**What to do**
Within the data below, copy each line where the string "link" is found.

**The input**
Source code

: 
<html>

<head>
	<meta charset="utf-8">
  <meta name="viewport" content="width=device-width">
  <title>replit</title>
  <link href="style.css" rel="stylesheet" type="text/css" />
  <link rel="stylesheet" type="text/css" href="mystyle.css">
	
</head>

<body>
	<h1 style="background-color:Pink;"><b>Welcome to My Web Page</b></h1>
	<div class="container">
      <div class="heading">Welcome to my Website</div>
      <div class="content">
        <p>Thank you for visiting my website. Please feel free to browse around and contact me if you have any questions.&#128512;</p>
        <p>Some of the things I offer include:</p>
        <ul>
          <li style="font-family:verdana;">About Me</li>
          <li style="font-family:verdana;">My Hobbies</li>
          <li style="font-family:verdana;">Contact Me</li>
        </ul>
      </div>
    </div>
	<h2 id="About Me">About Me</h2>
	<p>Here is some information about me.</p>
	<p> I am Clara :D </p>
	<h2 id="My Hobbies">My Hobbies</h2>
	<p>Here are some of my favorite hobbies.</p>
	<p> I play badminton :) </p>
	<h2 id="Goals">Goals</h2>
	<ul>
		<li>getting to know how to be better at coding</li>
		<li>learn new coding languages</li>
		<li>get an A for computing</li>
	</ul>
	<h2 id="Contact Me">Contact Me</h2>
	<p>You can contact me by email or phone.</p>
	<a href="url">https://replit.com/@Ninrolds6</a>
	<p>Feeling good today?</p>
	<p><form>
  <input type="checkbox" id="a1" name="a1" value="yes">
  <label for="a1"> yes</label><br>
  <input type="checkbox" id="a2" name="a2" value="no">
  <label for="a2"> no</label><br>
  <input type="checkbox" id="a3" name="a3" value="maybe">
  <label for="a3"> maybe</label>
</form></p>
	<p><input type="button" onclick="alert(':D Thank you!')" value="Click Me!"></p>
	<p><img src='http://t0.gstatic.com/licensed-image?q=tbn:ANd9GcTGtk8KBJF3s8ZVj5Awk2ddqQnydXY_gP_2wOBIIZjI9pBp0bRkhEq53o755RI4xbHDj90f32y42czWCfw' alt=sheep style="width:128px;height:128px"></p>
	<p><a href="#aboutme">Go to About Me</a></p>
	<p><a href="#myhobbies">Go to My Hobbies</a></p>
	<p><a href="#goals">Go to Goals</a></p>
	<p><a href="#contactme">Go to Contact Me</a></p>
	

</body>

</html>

**Written answer**
  <link href="style.css" rel="stylesheet" type="text/css" />
  <link rel="stylesheet" type="text/css" href="mystyle.css">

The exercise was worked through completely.